### What is being asked
Looking through the records that follow, determine how many lines contain "class" and reply with that number alone.

╔══

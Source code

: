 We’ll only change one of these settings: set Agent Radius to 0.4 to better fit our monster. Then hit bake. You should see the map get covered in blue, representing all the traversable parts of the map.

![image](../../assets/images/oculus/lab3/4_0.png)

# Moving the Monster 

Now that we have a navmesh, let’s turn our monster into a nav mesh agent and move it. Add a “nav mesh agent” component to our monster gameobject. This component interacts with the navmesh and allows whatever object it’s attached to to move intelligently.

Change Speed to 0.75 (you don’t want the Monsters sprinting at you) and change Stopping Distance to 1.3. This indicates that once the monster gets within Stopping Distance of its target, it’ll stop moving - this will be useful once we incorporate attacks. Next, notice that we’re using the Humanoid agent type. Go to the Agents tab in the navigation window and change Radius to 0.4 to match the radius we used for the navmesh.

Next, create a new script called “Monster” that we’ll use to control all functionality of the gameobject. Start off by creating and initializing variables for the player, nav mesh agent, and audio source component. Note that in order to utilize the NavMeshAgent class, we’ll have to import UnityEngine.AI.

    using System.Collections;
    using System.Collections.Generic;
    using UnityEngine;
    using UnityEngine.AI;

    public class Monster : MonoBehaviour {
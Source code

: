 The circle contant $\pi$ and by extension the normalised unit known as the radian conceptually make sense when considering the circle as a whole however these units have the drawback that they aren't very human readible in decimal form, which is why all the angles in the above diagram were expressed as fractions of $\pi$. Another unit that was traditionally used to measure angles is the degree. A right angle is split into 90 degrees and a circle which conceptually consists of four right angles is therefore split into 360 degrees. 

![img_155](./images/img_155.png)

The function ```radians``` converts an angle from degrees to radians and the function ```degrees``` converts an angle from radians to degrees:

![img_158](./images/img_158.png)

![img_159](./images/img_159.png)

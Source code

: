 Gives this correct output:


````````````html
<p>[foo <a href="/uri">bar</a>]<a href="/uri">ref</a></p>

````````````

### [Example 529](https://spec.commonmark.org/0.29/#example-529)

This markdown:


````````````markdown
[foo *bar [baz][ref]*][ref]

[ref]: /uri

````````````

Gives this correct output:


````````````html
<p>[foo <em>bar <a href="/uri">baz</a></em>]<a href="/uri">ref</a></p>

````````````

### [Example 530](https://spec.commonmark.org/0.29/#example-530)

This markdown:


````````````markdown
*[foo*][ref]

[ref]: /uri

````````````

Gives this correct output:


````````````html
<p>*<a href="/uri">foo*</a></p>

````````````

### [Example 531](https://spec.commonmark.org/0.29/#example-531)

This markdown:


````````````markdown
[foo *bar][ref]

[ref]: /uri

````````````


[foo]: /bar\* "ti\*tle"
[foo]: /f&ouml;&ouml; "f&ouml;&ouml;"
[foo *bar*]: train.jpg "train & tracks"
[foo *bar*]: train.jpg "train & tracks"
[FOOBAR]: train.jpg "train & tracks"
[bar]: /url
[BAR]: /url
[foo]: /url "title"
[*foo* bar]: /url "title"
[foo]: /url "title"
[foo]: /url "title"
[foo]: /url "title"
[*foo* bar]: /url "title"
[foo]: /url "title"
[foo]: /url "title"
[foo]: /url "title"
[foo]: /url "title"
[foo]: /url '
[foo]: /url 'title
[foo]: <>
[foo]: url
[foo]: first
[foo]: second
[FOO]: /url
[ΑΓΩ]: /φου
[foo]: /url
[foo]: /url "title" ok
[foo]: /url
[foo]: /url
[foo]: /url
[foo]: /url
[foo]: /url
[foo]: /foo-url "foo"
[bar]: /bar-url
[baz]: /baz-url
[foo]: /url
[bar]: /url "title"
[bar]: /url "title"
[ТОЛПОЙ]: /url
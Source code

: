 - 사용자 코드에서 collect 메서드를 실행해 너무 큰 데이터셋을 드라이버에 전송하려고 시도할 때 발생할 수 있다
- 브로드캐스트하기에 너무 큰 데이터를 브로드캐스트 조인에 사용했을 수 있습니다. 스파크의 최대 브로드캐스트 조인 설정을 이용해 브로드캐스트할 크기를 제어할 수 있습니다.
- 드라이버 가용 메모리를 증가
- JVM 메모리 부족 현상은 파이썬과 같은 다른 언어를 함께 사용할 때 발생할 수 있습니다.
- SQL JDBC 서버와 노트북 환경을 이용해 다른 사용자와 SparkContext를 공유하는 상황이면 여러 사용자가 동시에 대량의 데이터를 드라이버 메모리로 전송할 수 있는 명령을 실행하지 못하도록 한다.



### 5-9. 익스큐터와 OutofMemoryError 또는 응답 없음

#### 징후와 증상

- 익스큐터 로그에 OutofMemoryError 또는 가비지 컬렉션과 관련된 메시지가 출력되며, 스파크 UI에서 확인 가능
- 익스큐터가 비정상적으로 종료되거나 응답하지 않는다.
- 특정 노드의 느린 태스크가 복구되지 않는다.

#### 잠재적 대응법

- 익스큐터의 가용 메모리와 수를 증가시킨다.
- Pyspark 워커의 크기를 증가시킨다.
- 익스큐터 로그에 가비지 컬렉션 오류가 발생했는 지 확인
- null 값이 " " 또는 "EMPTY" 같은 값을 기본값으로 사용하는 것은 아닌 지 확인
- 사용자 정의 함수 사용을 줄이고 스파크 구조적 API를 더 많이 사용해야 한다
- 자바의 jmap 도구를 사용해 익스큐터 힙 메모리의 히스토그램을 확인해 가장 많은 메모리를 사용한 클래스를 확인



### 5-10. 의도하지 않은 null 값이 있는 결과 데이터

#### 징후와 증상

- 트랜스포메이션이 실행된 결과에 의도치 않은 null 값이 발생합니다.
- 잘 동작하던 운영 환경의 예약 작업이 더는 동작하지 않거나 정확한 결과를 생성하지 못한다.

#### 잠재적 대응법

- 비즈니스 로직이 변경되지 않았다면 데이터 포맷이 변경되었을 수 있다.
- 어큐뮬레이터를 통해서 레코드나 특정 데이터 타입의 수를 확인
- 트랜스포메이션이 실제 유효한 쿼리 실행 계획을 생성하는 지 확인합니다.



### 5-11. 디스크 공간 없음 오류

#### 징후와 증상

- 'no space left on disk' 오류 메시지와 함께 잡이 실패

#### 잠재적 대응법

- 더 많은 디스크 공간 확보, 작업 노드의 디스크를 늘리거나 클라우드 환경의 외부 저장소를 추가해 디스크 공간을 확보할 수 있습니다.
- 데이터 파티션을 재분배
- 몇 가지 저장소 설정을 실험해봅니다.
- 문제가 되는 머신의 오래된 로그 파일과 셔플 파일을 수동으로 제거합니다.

╚══

### Worked solution
2